I l@ve RuBoard

17.9 Looking Up Words by Sound Similarity

Credit: Greg Jorgensen, Scott David Daniels

17.9.1 Problem

You need to look up words (most often people's surnames) by sound, rather than by spelling, so that likely spelling mistakes don't spoil the search.

17.9.2 Solution

The Soundex algorithm (by Odell and Russell, made popular by Knuth) transforms each surname into a signature that is more representative of how that surname is likely to sound when pronounced than of how it's spelled:

def soundex(name, len=4):
    """ soundex module conforming to Odell-Russell algorithm """

    # digits holds the soundex values for the alphabet
    soundex_digits = '01230120022455012623010202'
    sndx = ''
    fc = ''

    # Translate letters in name to soundex digits
    for c in name.upper(  ):
        if c.isalpha(  ):
            if not fc: fc = c   # Remember first letter
            d = soundex_digits[ord(c)-ord('A')]
            # Duplicate consecutive soundex digits are skipped
            if not sndx or (d != sndx[-1]):
                sndx += d

    # Replace first digit with first letter
    sndx = fc + sndx[1:]

    # Remove all 0s from the soundex code
    sndx = sndx.replace('0', '')

    # Return soundex code truncated or 0-padded to len characters
    return (sndx + (len * '0'))[:len]

17.9.3 Discussion

The common approach to avoiding confusion when a name's spelling induces lookup errors is the Soundex algorithm, by Odell and Russell, as reported by Knuth.
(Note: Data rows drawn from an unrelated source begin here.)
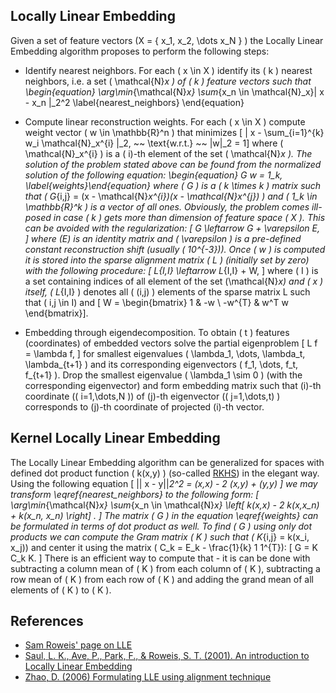 Locally Linear Embedding
------------------------

Given a set of feature vectors \(X = \{ x_1, x_2, \dots x_N \} \) the Locally Linear Embedding algorithm 
proposes to perform the following steps:

* Identify nearest neighbors. For each \( x \in X \) identify its \( k \) nearest 
  neighbors, i.e. a set \( \mathcal{N}_x \) of \( k \) feature vectors such that 
  \begin{equation} \arg\min_{\mathcal{N}_x} \sum_{x_n \in \mathcal{N}_x}\| x - x_n \|_2^2 \label{nearest_neighbors} \end{equation}

* Compute linear reconstruction weights. For each \( x \in X \) compute weight vector 
  \( w \in \mathbb{R}^n \) that minimizes 
  \[ \| x - \sum_{i=1}^{k} w_i \mathcal{N}_x^{i} \|_2, ~~ \text{w.r.t.} ~~ \|w\|_2 = 1\]
  where \( \mathcal{N}_x^{i} \) is a \( i\)-th element of the set \( \mathcal{N}_x \). 
  The solution of the problem stated above can be found from the normalized solution of the following equation:
  \begin{equation} G w = 1_k, \label{weights}\end{equation}
  where \( G \) is a \( k \times k \) matrix such 
  that \( G_{i,j} = (x - \mathcal{N}_x^{i})(x - \mathcal{N}_x^{j}) \) 
  and \( 1_k \in \mathbb{R}^k \) is a vector of all ones. Obviously, the 
  problem comes ill-posed in case \( k \) gets more than dimension of 
  feature space \( X \). This can be avoided with the regularization:
  \[ G \leftarrow G + \varepsilon E, \]
  where \(E\) is an identity matrix and \( \varepsilon \) is a pre-defined 
  constant reconstruction shift (usually \( 10^{-3}\)).
  Once \( w \) is computed it is stored into the sparse alignment matrix 
  \( L \) (initially set by zero) with the following procedure:
  \[ L_{I,I} \leftarrow L_{I,I} + W, \]
  where \( I \) is a set containing indices of all element 
  of the set \(\mathcal{N}_x\) and \( x \) itself, \( L_{I,I} \) denotes all 
  \( (i,j) \) elements of the sparse matrix L such that 
  \( i,j \in I\) and \[ W = \begin{bmatrix} 1 & -w \\ -w^{T} & w^T w \end{bmatrix}\].

* Embedding through eigendecomposition. To obtain \( t \) features (coordinates) of 
  embedded vectors solve the partial eigenproblem 
  \[ L f = \lambda f, \]
  for smallest eigenvalues \( \lambda_1, \dots, \lambda_t, \lambda_{t+1} \) and 
  its corresponding eigenvectors \( f_1, \dots, f_t, f_{t+1} \). Drop the smallest eigenvalue
  \( \lambda_1 \sim 0 \) (with the corresponding eigenvector) and form embedding matrix 
  such that \(i\)-th coordinate (\( i=1,\dots,N \)) of \(j\)-th eigenvector 
  (\( j=1,\dots,t\) ) corresponds to \(j\)-th coordinate 
  of projected \(i\)-th vector.

Kernel Locally Linear Embedding
-------------------------------

The Locally Linear Embedding algorithm can be generalized for spaces with 
defined dot product function \( k(x,y) \) (so-called [RKHS](http://en.wikipedia.org/wiki/Reproducing_kernel_Hilbert_space))
in the elegant way. Using the following equation
\[ || x - y||_2^2 = (x,x) - 2 (x,y) + (y,y) \]
we may transform \eqref{nearest_neighbors} to the following form:
\[ \arg\min_{\mathcal{N}_x} \sum_{x_n \in \mathcal{N}_x} \left[ k(x,x) - 2 k(x,x_n) + k(x_n, x_n) \right] . \]
The matrix \( G \) in the equation \eqref{weights} can be formulated in terms 
of dot product as well. To find \( G \) using only dot products we can compute 
the Gram matrix \( K \) such that \( K_{i,j} = k(x_i, x_j)\) and center it 
using the matrix \( C_k = E_k - \frac{1}{k} 1 1^{T}\):
\[ G = K C_k K. \]
There is an efficient way to compute that - it is can be done with
subtracting a column mean of \( K \) from each column of \( K \), 
subtracting a row mean of \( K \) from each row of \( K \) and 
adding the grand mean of all elements of \( K \) to \( K \).

References
----------

* [Sam Roweis' page on LLE](http://www.cs.nyu.edu/~roweis/lle/)
          <li><a href="http://citeseerx.ist.psu.edu/viewdoc/download?doi=10.1.1.123.7319&rep=rep1&type=pdf">Saul, L. K., Ave, P., Park, F., & Roweis, S. T. (2001). An introduction to Locally Linear Embedding</a></li>
          <li><a href="http://linkinghub.elsevier.com/retrieve/pii/S0031320306002160">Zhao, D. (2006) Formulating LLE using alignment technique</a></li>
        </ol>
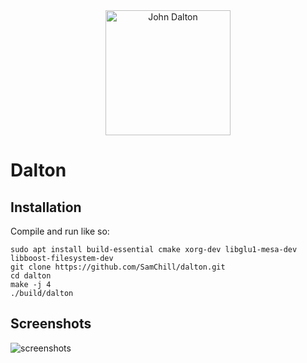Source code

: <div align="center">
<img src="https://samchill.github.io/dalton/images/john_dalton.jpg" alt="John Dalton" width="200">
</div>

# Dalton

## Installation
Compile and run like so:

    sudo apt install build-essential cmake xorg-dev libglu1-mesa-dev libboost-filesystem-dev
    git clone https://github.com/SamChill/dalton.git
    cd dalton
    make -j 4
    ./build/dalton

## Screenshots

![screenshots](https://samchill.github.io/dalton/images/examples.gif)
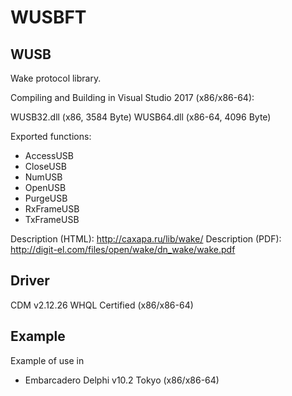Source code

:# WUSBFT

WUSB
----
Wake protocol library.

Compiling and Building in Visual Studio 2017 (x86/x86-64):

WUSB32.dll (x86, 3584 Byte)
WUSB64.dll (x86-64, 4096 Byte)

Exported functions:   
  - AccessUSB
  - CloseUSB
  - NumUSB
  - OpenUSB
  - PurgeUSB
  - RxFrameUSB
  - TxFrameUSB

Description (HTML): http://caxapa.ru/lib/wake/
Description (PDF): http://digit-el.com/files/open/wake/dn_wake/wake.pdf

Driver
------
CDM v2.12.26 WHQL Certified (x86/x86-64)

Example
-------
Example of use in 
  - Embarcadero Delphi v10.2 Tokyo (x86/x86-64)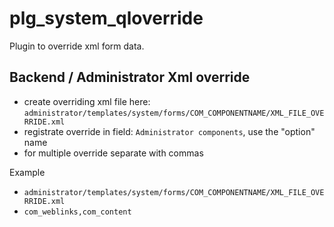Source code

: # plg_system_qloverride

Plugin to override xml form data.

## Backend / Administrator Xml override

* create overriding xml file here: `administrator/templates/system/forms/COM_COMPONENTNAME/XML_FILE_OVERRIDE.xml` 
* registrate override in field: `Administrator components`, use the "option" name
* for multiple override separate with commas

Example

* `administrator/templates/system/forms/COM_COMPONENTNAME/XML_FILE_OVERRIDE.xml`
* `com_weblinks,com_content`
The algorithm is designed for English-language surnames. If you have a significant number of non-English surnames, you might want to alter the values in digits to improve your matches. For example, to accommodate a large number of Spanish surnames, you might count "J" and "L" ("L" because of how "ll" is used) as vowels, setting their positions in digits to 0.

The basic assumptions of Soundex are that the consonants are more important than the vowels, and they are placed in groups of letters that can be confused with each other. Coming up with a set of such groups for a language is not horribly tough if you know that language's typical pronunciation issues. Just remember that each group should contain all letters that can be confused with any of those in the group. For example, a slightly better code for both English and Spanish names has the digits "01230120002055012623010202".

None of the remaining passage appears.